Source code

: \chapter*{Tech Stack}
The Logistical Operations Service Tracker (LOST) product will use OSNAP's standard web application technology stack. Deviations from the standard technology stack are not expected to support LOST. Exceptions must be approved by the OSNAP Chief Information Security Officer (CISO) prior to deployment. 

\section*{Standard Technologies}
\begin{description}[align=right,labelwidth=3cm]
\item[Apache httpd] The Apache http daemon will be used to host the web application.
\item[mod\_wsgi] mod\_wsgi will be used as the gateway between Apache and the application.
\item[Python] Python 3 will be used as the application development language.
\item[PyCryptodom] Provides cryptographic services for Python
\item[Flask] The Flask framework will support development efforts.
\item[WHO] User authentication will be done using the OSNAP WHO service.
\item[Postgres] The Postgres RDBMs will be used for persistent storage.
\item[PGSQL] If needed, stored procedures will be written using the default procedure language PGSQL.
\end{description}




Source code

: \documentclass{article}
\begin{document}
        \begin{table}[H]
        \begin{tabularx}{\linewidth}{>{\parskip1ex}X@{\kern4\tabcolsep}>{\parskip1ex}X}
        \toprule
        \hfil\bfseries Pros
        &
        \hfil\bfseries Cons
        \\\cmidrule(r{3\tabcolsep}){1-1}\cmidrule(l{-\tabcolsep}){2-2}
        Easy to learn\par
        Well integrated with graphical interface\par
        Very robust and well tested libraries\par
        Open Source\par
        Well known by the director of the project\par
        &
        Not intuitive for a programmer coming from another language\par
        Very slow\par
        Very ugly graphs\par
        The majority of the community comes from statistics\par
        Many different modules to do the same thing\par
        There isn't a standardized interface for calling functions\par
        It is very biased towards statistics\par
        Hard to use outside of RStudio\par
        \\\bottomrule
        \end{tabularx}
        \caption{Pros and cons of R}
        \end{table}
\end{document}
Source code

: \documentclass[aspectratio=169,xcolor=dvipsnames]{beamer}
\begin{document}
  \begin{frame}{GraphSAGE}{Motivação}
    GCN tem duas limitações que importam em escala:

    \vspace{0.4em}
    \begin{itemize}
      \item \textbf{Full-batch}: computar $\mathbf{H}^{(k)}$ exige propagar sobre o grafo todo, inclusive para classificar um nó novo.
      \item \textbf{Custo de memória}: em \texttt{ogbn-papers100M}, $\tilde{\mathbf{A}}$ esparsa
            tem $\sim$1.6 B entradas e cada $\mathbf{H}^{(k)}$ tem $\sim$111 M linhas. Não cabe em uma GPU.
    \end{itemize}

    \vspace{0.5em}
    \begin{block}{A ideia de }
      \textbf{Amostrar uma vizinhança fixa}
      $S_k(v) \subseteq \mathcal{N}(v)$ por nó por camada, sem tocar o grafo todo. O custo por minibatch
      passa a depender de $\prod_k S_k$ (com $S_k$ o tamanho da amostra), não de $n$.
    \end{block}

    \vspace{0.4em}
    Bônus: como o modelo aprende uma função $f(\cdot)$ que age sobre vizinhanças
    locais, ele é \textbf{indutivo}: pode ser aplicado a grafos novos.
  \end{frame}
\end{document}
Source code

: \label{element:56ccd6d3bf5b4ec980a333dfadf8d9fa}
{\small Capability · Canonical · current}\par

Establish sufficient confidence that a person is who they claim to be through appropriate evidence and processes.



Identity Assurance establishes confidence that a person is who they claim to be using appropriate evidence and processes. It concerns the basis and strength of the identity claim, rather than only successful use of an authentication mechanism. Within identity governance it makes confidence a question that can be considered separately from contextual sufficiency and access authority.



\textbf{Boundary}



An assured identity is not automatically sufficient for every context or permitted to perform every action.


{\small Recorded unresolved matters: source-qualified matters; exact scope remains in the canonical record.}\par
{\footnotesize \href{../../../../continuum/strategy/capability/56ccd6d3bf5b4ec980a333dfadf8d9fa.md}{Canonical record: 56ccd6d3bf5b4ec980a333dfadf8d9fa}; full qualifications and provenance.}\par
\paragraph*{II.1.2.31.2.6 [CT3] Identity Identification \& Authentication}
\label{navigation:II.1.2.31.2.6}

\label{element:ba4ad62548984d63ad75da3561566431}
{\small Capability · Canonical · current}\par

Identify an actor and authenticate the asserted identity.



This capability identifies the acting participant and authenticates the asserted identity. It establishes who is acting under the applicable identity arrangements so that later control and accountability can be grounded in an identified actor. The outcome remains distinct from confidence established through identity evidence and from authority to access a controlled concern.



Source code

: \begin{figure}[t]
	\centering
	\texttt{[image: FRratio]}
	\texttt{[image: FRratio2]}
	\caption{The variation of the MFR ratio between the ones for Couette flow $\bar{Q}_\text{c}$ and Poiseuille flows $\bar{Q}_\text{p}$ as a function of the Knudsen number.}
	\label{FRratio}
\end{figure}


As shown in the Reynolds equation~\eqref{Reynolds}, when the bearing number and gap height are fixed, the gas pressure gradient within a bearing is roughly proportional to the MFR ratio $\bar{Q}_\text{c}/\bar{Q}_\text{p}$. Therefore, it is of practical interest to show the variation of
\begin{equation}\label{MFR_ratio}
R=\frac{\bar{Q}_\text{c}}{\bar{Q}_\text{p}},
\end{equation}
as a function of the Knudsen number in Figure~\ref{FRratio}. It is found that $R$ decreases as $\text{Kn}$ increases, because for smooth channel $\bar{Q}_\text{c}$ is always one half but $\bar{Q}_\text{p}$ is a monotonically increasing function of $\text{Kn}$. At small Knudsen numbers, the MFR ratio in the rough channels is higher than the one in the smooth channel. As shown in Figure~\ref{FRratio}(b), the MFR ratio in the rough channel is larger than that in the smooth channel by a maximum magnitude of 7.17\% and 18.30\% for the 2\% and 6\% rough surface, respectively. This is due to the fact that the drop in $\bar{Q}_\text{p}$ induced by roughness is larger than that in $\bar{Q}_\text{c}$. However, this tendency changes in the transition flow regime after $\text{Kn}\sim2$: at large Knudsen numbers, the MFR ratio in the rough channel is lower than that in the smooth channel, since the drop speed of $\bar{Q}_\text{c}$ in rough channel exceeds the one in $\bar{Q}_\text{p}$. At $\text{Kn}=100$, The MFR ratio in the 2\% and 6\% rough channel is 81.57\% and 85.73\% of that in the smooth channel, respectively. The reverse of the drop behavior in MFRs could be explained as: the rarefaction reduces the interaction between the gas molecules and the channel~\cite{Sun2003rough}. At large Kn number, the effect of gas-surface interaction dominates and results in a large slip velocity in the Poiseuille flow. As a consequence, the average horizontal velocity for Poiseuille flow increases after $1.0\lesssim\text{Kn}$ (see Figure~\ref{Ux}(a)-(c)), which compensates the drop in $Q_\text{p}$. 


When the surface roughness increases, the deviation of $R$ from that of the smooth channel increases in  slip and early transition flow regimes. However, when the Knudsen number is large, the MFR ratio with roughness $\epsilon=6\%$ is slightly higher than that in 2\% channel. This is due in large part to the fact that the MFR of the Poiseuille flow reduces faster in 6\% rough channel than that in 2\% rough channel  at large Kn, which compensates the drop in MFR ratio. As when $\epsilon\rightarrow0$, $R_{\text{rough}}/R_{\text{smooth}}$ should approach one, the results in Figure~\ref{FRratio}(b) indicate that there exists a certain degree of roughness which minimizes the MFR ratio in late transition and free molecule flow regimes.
::::::::
For the records above, count the lines holding the word "image" and give only that number.

# [RESULT OF THIS TASK]
2